Triple convective-diffusion boundary layer along a vertical flat plate in a porous medium saturated by a water-based nanofluid

• Porous medium is filled by a water-based nanofluid and two salts.
• Plate is cooled convectively by a fluid.
• The effects of Brownian motion and thermophoresis parameters are included.
• The heat transfer rate increases with volume fraction of nanoparticles and salts.
• The Brownian motion has negligible effects on reduced Nusselt number.

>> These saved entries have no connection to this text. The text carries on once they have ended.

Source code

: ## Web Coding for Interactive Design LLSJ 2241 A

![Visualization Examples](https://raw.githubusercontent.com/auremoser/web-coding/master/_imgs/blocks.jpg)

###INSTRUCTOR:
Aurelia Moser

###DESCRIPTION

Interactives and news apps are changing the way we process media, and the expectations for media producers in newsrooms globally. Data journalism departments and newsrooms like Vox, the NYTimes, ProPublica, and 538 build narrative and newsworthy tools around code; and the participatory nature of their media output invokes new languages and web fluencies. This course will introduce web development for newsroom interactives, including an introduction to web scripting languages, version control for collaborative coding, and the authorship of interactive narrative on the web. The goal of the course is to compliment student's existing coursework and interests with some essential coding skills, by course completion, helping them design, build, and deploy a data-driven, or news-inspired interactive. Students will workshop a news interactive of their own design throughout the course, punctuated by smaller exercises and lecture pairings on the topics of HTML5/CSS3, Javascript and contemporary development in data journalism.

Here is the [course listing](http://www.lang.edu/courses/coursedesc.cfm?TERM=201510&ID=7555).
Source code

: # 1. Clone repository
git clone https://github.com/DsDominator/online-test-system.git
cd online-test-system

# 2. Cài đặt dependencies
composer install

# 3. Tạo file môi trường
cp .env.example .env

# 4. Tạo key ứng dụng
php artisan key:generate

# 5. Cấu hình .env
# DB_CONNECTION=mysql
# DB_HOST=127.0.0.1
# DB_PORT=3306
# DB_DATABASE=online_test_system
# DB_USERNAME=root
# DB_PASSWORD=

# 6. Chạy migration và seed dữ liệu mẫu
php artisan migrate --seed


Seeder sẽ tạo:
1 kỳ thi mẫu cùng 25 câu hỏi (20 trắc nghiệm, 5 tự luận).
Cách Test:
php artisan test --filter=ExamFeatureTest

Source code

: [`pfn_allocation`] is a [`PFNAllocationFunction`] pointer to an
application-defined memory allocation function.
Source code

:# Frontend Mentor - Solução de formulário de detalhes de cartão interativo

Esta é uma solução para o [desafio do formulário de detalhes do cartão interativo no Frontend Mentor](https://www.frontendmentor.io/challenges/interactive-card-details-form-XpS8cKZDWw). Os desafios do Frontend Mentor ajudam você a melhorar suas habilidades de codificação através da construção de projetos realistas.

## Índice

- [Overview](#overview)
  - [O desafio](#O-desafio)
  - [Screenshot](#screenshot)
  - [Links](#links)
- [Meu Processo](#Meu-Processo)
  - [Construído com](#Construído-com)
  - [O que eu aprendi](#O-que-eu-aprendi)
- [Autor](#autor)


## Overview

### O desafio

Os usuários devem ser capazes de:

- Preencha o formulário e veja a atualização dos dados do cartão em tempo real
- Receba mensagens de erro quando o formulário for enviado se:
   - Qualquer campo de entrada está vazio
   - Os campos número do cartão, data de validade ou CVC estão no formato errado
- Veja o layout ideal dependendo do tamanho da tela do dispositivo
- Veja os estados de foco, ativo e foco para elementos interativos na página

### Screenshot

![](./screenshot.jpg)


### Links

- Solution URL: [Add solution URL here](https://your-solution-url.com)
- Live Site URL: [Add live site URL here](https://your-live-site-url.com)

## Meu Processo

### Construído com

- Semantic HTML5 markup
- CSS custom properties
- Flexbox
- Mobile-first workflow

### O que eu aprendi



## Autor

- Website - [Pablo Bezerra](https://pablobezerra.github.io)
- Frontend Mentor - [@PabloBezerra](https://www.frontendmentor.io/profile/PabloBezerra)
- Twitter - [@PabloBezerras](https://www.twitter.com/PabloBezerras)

In this article, we investigate steady triple convective-diffusive boundary layer free convection flow past a vertical flat plate embedded in a porous medium filled by a water-based nanofluid and two salts. The plate is assumed to be convectively cooled by a surrounding fluid. It is assumed that there is no nanoparticle flux at the surface and the effect of thermophoresis is taken in to account in the boundary condition. The effects of Brownian motion and thermophoresis parameters are also introduced through a Buongiorno model in the governing equations. The self-similar solutions are obtained numerically using an implicit finite difference method. The effects of the buoyancy ratio, regular Lewis numbers and modified Dufour parameters of both salts and nanofluid parameters on the flow and heat transfer are investigated. It is found that the heat transfer rate increases as we include nanoparticles and salts. Furthermore, it is also shown that the Brownian motion has negligible effects on reduced Nusselt number.